Gue berpikir sebentar. "Karena mereka ingin abadi?"

"Bisa jadi. Karena manusia akan pergi, cepat atau lambat, terencana atau tiba-tiba. Entah pergi ke belahan bumi yang lain atau pergi ke tempat yang nggak bisa kita jangkau lagi. Dan ketika mereka pergi, karya mereka masih akan tetap hidup dan diingat oleh siapapun yang membaca," balas Lana dengan wajah berserinya.

"Makanya Na, kita harus selalu menikmati detik demi detik yang ada. Karena kaya kata kamu tadi, manusia itu akan pergi. Cepat atau lambat. Dan ketika mereka pergi, waktu yang kita lewati sama orang itu cuma bakal tinggal dengan nama kenangan."

"Aku suka setiap bareng-bareng sama kamu. Rasanya aku punya teman yang benar-benar teman. Yang mau dengerin aku ngoceh soal buku, atau nanyain pertanyaan random kaya tadi. Kamu tuh orang pertama yang nggak ngatain aku aneh waktu aku kaya gini."

Gue terkekeh waktu itu, dan entah dengan dorongan apa, tiba-tiba keberanian gue muncul.

"Na?" Lana yang sedang membaca sinopsis novel menoleh.

"Jadi pacar aku mau nggak?"

Hening. Lima detik. Sepuluh detik. Gue deg-degan dan pengen merutuki kebodohan gue sendiri seandainya Lana nolak gue.

"Kenapa aku?" tanya Lana kemudian.
"Karena aku bisa jadi diri aku sendiri setiap sama kamu."
"Tapi aku takut, Den."
"Takut kenapa Na?"

Alana menghela nafas sebentar. Lalu mengajak gue duduk di kursi nggak jauh dari tempat kita tadi. Matanya menatap gue, tapi ada sorot khawatir yang terpancar di sana.

"Kenapa takut?"
"You say you love the rain, but you open your umbrella. You say you love---"

"the sun, but you find a shadow spot. This is why i am afraid when you say that you love me," ujar gue memotong sekaligus melanjutkan perkataan Alana. Kutipan dari William Shakespeare yang selalu gue suka sejak SMA.

Alana sedikit ternganga. Gue lalu terkekeh melihat ekspresinya.

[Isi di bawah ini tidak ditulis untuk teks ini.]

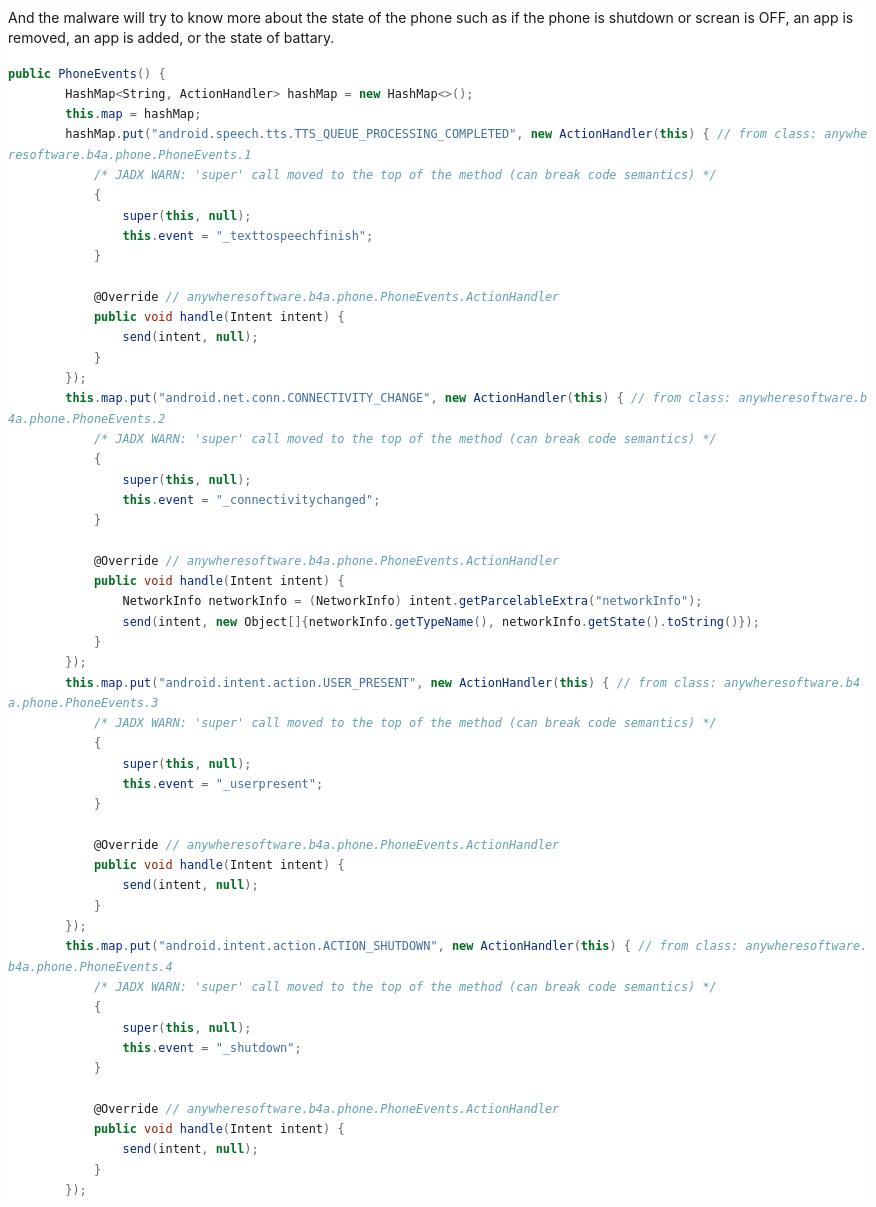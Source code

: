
 ```cs
```

And the malware will try to know more about the state of the phone such as if the phone is shutdown or screan is OFF, an app is removed, an app is added, or the state of battary. 

```cs
public PhoneEvents() {
        HashMap<String, ActionHandler> hashMap = new HashMap<>();
        this.map = hashMap;
        hashMap.put("android.speech.tts.TTS_QUEUE_PROCESSING_COMPLETED", new ActionHandler(this) { // from class: anywheresoftware.b4a.phone.PhoneEvents.1
            /* JADX WARN: 'super' call moved to the top of the method (can break code semantics) */
            {
                super(this, null);
                this.event = "_texttospeechfinish";
            }

            @Override // anywheresoftware.b4a.phone.PhoneEvents.ActionHandler
            public void handle(Intent intent) {
                send(intent, null);
            }
        });
        this.map.put("android.net.conn.CONNECTIVITY_CHANGE", new ActionHandler(this) { // from class: anywheresoftware.b4a.phone.PhoneEvents.2
            /* JADX WARN: 'super' call moved to the top of the method (can break code semantics) */
            {
                super(this, null);
                this.event = "_connectivitychanged";
            }

            @Override // anywheresoftware.b4a.phone.PhoneEvents.ActionHandler
            public void handle(Intent intent) {
                NetworkInfo networkInfo = (NetworkInfo) intent.getParcelableExtra("networkInfo");
                send(intent, new Object[]{networkInfo.getTypeName(), networkInfo.getState().toString()});
            }
        });
        this.map.put("android.intent.action.USER_PRESENT", new ActionHandler(this) { // from class: anywheresoftware.b4a.phone.PhoneEvents.3
            /* JADX WARN: 'super' call moved to the top of the method (can break code semantics) */
            {
                super(this, null);
                this.event = "_userpresent";
            }

            @Override // anywheresoftware.b4a.phone.PhoneEvents.ActionHandler
            public void handle(Intent intent) {
                send(intent, null);
            }
        });
        this.map.put("android.intent.action.ACTION_SHUTDOWN", new ActionHandler(this) { // from class: anywheresoftware.b4a.phone.PhoneEvents.4
            /* JADX WARN: 'super' call moved to the top of the method (can break code semantics) */
            {
                super(this, null);
                this.event = "_shutdown";
            }

            @Override // anywheresoftware.b4a.phone.PhoneEvents.ActionHandler
            public void handle(Intent intent) {
                send(intent, null);
            }
        });
```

"Alana Drianala, kalau itu yang lo takutkan, gue pun sama. Tapi gue mau kita sama-sama nyoba buat mengalahkan rasa takut itu. I'm not lying when I say that I love you. I really do."

"Tapi janji ya Den? Kalau sama-sama ternyata nggak bikin kita jadi lebih baik, kamu bilang ya?"

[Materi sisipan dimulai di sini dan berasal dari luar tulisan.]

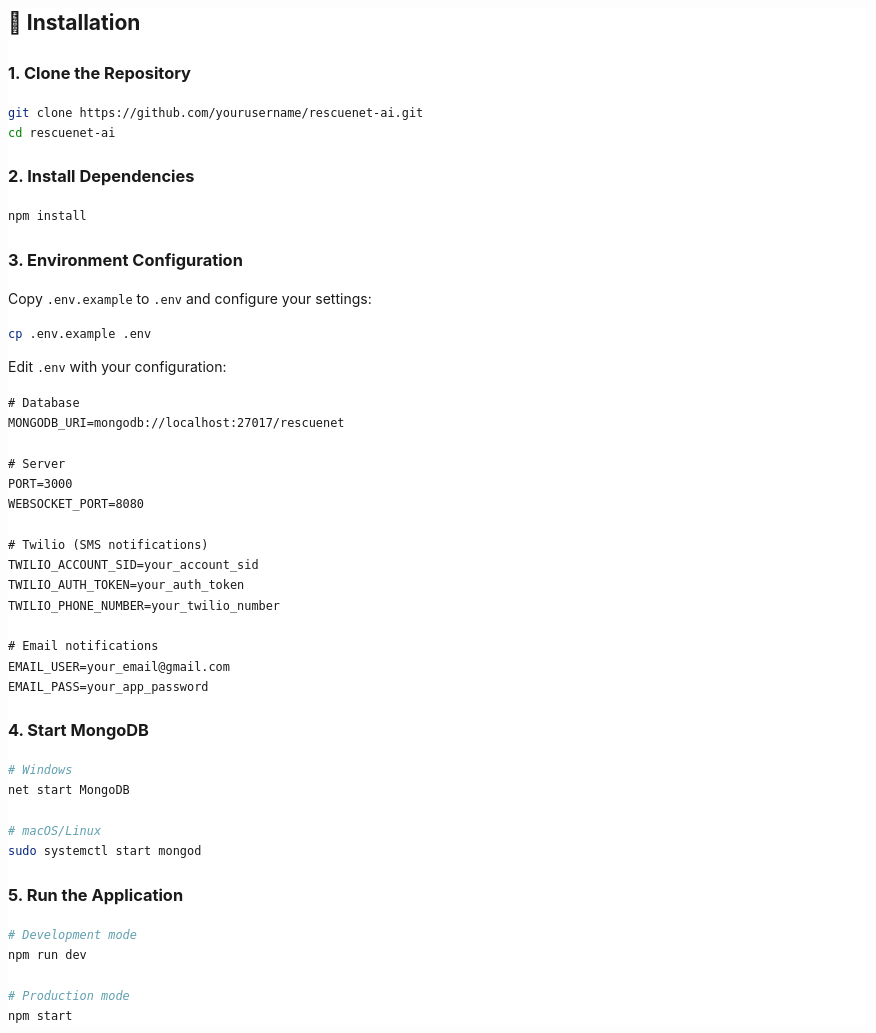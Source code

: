 ## 🔧 Installation

### 1. Clone the Repository
```bash
git clone https://github.com/yourusername/rescuenet-ai.git
cd rescuenet-ai
```

### 2. Install Dependencies
```bash
npm install
```

### 3. Environment Configuration
Copy `.env.example` to `.env` and configure your settings:
```bash
cp .env.example .env
```

Edit `.env` with your configuration:
```env
# Database
MONGODB_URI=mongodb://localhost:27017/rescuenet

# Server
PORT=3000
WEBSOCKET_PORT=8080

# Twilio (SMS notifications)
TWILIO_ACCOUNT_SID=your_account_sid
TWILIO_AUTH_TOKEN=your_auth_token
TWILIO_PHONE_NUMBER=your_twilio_number

# Email notifications
EMAIL_USER=your_email@gmail.com
EMAIL_PASS=your_app_password
```

### 4. Start MongoDB
```bash
# Windows
net start MongoDB

# macOS/Linux
sudo systemctl start mongod
```

### 5. Run the Application
```bash
# Development mode
npm run dev

# Production mode
npm start
```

Gue mengangguk. Sejak hari itu, Alana jadi cewek yang selalu gue cari setiap ada apa-apa. Sejak hari itu, Alana jadi cewek yang gue kagumi untuk tiga tahun dan bahkan sampai sekarang, setelah sembilan tahun gue ketemu dia pertama kali.

Alana, how's life? Are you doing fine?